One answer to this question popped up later in our meeting with Stefan Krummeck, at the Hong Kong office of Terry Farrell & Partners, a global architecture firm. There is a highly coveted crop of single family homes, Krummeck told us, located in Hong Kong’s New Territories. This exception to Hong Kong’s high-density rule owes its existence to a government provision from the early 1970s, called the Small House Policy.
The policy, enacted in 1972 as a concession to indigenous families who lost their land when the British claimed control of the New Territories in 1898, awards qualifying male descendants of these original families the right to build a “small house” in his original village within his lifetime. The policy grants building permits that are otherwise difficult to obtain; villagers build either on private (leased) land, which is easier and more valuable, or wait in line for a land grant from the government. These homes can be up to three stories high, with a footprint no bigger than 700 SF per floor.
Unlike the Housing Authority’s “homeownership scheme,” which prevents owners of government-subsidized housing from selling their units, the Small House Policy allows the indigenous owners to sell their homes to any buyer (there are some penalty fees in place to hamper speculation, but they are not high enough to discourage those determined to sell). With land in such extremely short supply, these well-situated, spacious homes are a rare find, and now command a dizzying premium … particularly, Krummeck mentioned, among Western ex-patriots who seek the comforts of their home country in a setting where this kind of development almost never happens.

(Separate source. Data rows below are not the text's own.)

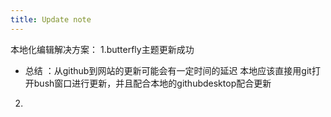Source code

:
 ```yaml
---
title: Update note
---
```

本地化编辑解决方案：
1.butterfly主题更新成功
* 总结 ：从github到网站的更新可能会有一定时间的延迟
        本地应该直接用git打开bush窗口进行更新，并且配合本地的githubdesktop配合更新
2.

This New York Times article, published last April, profiles one luxurious small house and the American/Scottish couple who owns it and lives in it with their two children and four dogs. The couple purchased their home for $1.3 million (US dollars) in 1999; brokers ballparked the current market value between $40 and $50 million.

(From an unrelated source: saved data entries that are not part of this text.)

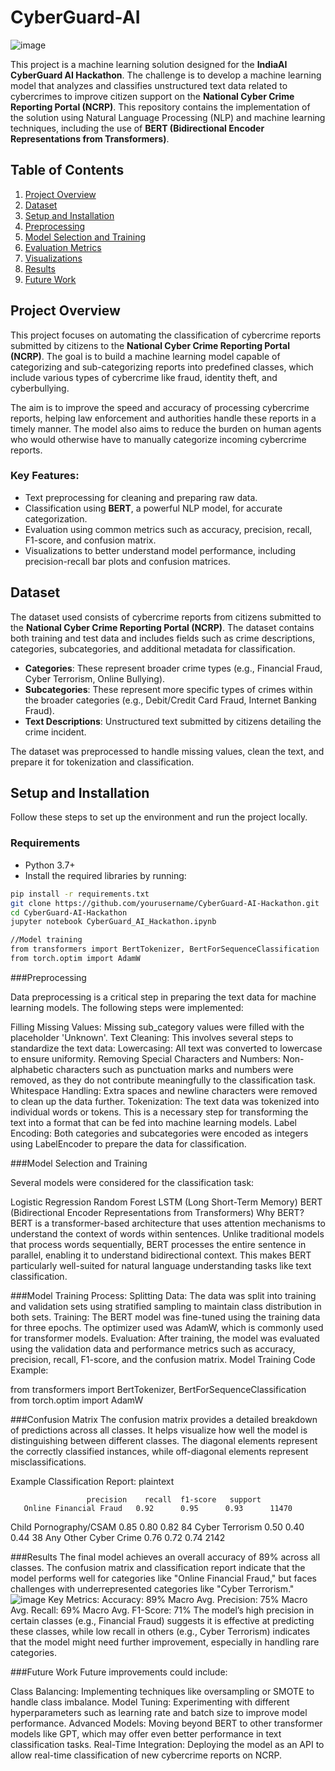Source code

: # CyberGuard-AI


![image](https://github.com/user-attachments/assets/843d8c71-43f8-4209-9677-3acdb2208b65)

This project is a machine learning solution designed for the **IndiaAI CyberGuard AI Hackathon**. The challenge is to develop a machine learning model that analyzes and classifies unstructured text data related to cybercrimes to improve citizen support on the **National Cyber Crime Reporting Portal (NCRP)**. This repository contains the implementation of the solution using Natural Language Processing (NLP) and machine learning techniques, including the use of **BERT (Bidirectional Encoder Representations from Transformers)**.

## Table of Contents
1. [Project Overview](#project-overview)
2. [Dataset](#dataset)
3. [Setup and Installation](#setup-and-installation)
4. [Preprocessing](#preprocessing)
5. [Model Selection and Training](#model-selection-and-training)
6. [Evaluation Metrics](#evaluation-metrics)
7. [Visualizations](#visualizations)
8. [Results](#results)
9. [Future Work](#future-work)

## Project Overview

This project focuses on automating the classification of cybercrime reports submitted by citizens to the **National Cyber Crime Reporting Portal (NCRP)**. The goal is to build a machine learning model capable of categorizing and sub-categorizing reports into predefined classes, which include various types of cybercrime like fraud, identity theft, and cyberbullying.

The aim is to improve the speed and accuracy of processing cybercrime reports, helping law enforcement and authorities handle these reports in a timely manner. The model also aims to reduce the burden on human agents who would otherwise have to manually categorize incoming cybercrime reports.

### Key Features:
- Text preprocessing for cleaning and preparing raw data.
- Classification using **BERT**, a powerful NLP model, for accurate categorization.
- Evaluation using common metrics such as accuracy, precision, recall, F1-score, and confusion matrix.
- Visualizations to better understand model performance, including precision-recall bar plots and confusion matrices.

## Dataset

The dataset used consists of cybercrime reports from citizens submitted to the **National Cyber Crime Reporting Portal (NCRP)**. The dataset contains both training and test data and includes fields such as crime descriptions, categories, subcategories, and additional metadata for classification.

- **Categories**: These represent broader crime types (e.g., Financial Fraud, Cyber Terrorism, Online Bullying).
- **Subcategories**: These represent more specific types of crimes within the broader categories (e.g., Debit/Credit Card Fraud, Internet Banking Fraud).
- **Text Descriptions**: Unstructured text submitted by citizens detailing the crime incident.

The dataset was preprocessed to handle missing values, clean the text, and prepare it for tokenization and classification.

## Setup and Installation

Follow these steps to set up the environment and run the project locally.



### Requirements

- Python 3.7+
- Install the required libraries by running:

```bash
pip install -r requirements.txt
git clone https://github.com/yourusername/CyberGuard-AI-Hackathon.git
cd CyberGuard-AI-Hackathon
jupyter notebook CyberGuard_AI_Hackathon.ipynb

//Model training
from transformers import BertTokenizer, BertForSequenceClassification
from torch.optim import AdamW
```
###Preprocessing

Data preprocessing is a critical step in preparing the text data for machine learning models. The following steps were implemented:

Filling Missing Values: Missing sub_category values were filled with the placeholder 'Unknown'.
Text Cleaning: This involves several steps to standardize the text data:
Lowercasing: All text was converted to lowercase to ensure uniformity.
Removing Special Characters and Numbers: Non-alphabetic characters such as punctuation marks and numbers were removed, as they do not contribute meaningfully to the classification task.
Whitespace Handling: Extra spaces and newline characters were removed to clean up the data further.
Tokenization: The text data was tokenized into individual words or tokens. This is a necessary step for transforming the text into a format that can be fed into machine learning models.
Label Encoding: Both categories and subcategories were encoded as integers using LabelEncoder to prepare the data for classification.


###Model Selection and Training

Several models were considered for the classification task:

Logistic Regression
Random Forest
LSTM (Long Short-Term Memory)
BERT (Bidirectional Encoder Representations from Transformers)
Why BERT?
BERT is a transformer-based architecture that uses attention mechanisms to understand the context of words within sentences. Unlike traditional models that process words sequentially, BERT processes the entire sentence in parallel, enabling it to understand bidirectional context. This makes BERT particularly well-suited for natural language understanding tasks like text classification.

###Model Training Process:
Splitting Data: The data was split into training and validation sets using stratified sampling to maintain class distribution in both sets.
Training: The BERT model was fine-tuned using the training data for three epochs. The optimizer used was AdamW, which is commonly used for transformer models.
Evaluation: After training, the model was evaluated using the validation data and performance metrics such as accuracy, precision, recall, F1-score, and the confusion matrix.
Model Training Code Example:


from transformers import BertTokenizer, BertForSequenceClassification
from torch.optim import AdamW

###Confusion Matrix
The confusion matrix provides a detailed breakdown of predictions across all classes. It helps visualize how well the model is distinguishing between different classes. The diagonal elements represent the correctly classified instances, while off-diagonal elements represent misclassifications.

Example Classification Report:
plaintext

                     precision    recall  f1-score   support
       Online Financial Fraud   0.92      0.95      0.93      11470
   Child Pornography/CSAM      0.85      0.80      0.82         84
   Cyber Terrorism              0.50      0.40      0.44         38
   Any Other Cyber Crime        0.76      0.72      0.74      2142


###Results
The final model achieves an overall accuracy of 89% across all classes. The confusion matrix and classification report indicate that the model performs well for categories like "Online Financial Fraud," but faces challenges with underrepresented categories like "Cyber Terrorism."
![image](https://github.com/user-attachments/assets/49ce89d6-cb41-4752-bc28-90a44577983b)
Key Metrics:
Accuracy: 89%
Macro Avg. Precision: 75%
Macro Avg. Recall: 69%
Macro Avg. F1-Score: 71%
The model’s high precision in certain classes (e.g., Financial Fraud) suggests it is effective at predicting these classes, while low recall in others (e.g., Cyber Terrorism) indicates that the model might need further improvement, especially in handling rare categories.

###Future Work
Future improvements could include:

Class Balancing: Implementing techniques like oversampling or SMOTE to handle class imbalance.
Model Tuning: Experimenting with different hyperparameters such as learning rate and batch size to improve model performance.
Advanced Models: Moving beyond BERT to other transformer models like GPT, which may offer even better performance in text classification tasks.
Real-Time Integration: Deploying the model as an API to allow real-time classification of new cybercrime reports on NCRP.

In some areas, developers have been able to assemble several plots and small house building permits, building small communities of detached homes.
At least 30,000 of these homes have been built in the New Territories. I found reports online indicating that thousands more permit applications have been filed and are waiting to be filled. Generations later, the descendants of the indigenous inhabitants are far more numerous than the original population.
The New York Times article and other accounts available online indicate that the future of the Small House Policy is a controversial issue in Hong Kong. It seems logical to conclude that the policy is inherently unsustainable, given the ever-growing demand for property and these coveted detached homes and the scarcity of available land.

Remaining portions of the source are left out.